— THE TASK —
Return the lines below that contain "value".

— DATA —
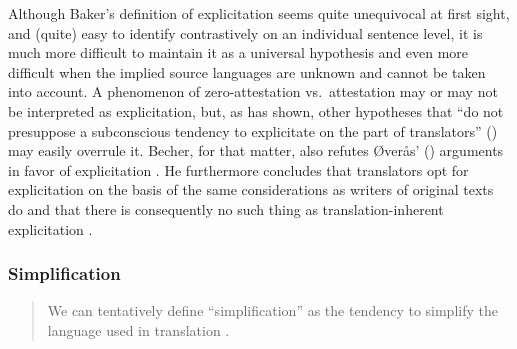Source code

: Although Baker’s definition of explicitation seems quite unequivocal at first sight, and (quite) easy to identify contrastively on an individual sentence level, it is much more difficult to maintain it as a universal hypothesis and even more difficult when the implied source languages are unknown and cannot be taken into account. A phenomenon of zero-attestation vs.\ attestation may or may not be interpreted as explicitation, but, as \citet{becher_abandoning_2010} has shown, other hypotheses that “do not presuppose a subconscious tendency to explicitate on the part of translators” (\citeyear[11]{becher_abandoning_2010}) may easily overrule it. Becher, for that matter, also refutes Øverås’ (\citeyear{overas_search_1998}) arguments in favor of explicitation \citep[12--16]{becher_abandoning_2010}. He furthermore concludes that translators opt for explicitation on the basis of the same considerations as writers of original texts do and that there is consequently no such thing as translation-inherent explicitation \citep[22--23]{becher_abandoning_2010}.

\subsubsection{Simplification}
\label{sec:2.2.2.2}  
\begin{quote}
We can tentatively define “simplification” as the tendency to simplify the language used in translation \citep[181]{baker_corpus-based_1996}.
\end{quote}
--
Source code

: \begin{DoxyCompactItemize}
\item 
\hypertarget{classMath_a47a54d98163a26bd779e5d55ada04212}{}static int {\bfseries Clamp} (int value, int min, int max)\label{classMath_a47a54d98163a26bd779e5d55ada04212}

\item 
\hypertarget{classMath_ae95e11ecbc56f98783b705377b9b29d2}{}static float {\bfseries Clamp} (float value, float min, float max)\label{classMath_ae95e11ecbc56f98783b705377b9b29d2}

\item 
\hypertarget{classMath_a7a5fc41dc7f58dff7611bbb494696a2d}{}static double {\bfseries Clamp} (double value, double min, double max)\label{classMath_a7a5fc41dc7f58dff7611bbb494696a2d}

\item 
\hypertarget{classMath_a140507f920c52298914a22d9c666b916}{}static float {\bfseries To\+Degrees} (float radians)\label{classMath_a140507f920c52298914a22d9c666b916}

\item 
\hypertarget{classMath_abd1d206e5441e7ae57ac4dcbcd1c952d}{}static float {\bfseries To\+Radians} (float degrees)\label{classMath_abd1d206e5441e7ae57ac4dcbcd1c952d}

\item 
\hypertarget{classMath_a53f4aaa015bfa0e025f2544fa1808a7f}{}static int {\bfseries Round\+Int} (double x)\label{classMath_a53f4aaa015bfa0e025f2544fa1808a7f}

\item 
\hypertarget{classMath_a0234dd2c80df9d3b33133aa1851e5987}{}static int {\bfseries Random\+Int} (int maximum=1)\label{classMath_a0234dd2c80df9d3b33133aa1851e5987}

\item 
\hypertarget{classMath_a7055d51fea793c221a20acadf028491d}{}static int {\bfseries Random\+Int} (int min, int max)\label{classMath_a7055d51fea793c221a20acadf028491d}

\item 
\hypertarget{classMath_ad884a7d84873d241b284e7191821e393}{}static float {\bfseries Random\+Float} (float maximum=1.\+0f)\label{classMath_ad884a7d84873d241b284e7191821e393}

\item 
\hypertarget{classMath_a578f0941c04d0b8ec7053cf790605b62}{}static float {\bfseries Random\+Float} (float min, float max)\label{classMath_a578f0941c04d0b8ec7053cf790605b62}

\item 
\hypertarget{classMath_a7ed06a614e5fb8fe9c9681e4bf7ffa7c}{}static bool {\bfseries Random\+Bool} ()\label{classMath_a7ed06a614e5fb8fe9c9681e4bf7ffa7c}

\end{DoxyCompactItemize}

— FINAL ANSWER —
\hypertarget{classMath_a47a54d98163a26bd779e5d55ada04212}{}static int {\bfseries Clamp} (int value, int min, int max)\label{classMath_a47a54d98163a26bd779e5d55ada04212}
\hypertarget{classMath_ae95e11ecbc56f98783b705377b9b29d2}{}static float {\bfseries Clamp} (float value, float min, float max)\label{classMath_ae95e11ecbc56f98783b705377b9b29d2}
\hypertarget{classMath_a7a5fc41dc7f58dff7611bbb494696a2d}{}static double {\bfseries Clamp} (double value, double min, double max)\label{classMath_a7a5fc41dc7f58dff7611bbb494696a2d}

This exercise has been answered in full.